### Exercise details
Could you write out all of the data again, word for word?

### Data for this exercise
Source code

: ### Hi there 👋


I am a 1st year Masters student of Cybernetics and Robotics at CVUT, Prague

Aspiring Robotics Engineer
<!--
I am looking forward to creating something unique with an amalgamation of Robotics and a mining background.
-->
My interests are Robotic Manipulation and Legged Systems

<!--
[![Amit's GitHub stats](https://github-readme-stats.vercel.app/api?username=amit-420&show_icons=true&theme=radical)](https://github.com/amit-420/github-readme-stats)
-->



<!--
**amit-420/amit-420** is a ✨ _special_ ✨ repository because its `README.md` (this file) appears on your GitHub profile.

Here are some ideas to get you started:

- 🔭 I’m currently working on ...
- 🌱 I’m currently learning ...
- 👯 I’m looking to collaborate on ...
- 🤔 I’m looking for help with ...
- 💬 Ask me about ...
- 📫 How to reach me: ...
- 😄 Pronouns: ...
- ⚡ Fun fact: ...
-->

### Response to the exercise
Source code

: ### Hi there 👋


I am a 1st year Masters student of Cybernetics and Robotics at CVUT, Prague

Aspiring Robotics Engineer
<!--
I am looking forward to creating something unique with an amalgamation of Robotics and a mining background.
-->
My interests are Robotic Manipulation and Legged Systems

<!--
[![Amit's GitHub stats](https://github-readme-stats.vercel.app/api?username=amit-420&show_icons=true&theme=radical)](https://github.com/amit-420/github-readme-stats)
-->



<!--
**amit-420/amit-420** is a ✨ _special_ ✨ repository because its `README.md` (this file) appears on your GitHub profile.

Here are some ideas to get you started:

- 🔭 I’m currently working on ...
- 🌱 I’m currently learning ...
- 👯 I’m looking to collaborate on ...
- 🤔 I’m looking for help with ...
- 💬 Ask me about ...
- 📫 How to reach me: ...
- 😄 Pronouns: ...
- ⚡ Fun fact: ...
-->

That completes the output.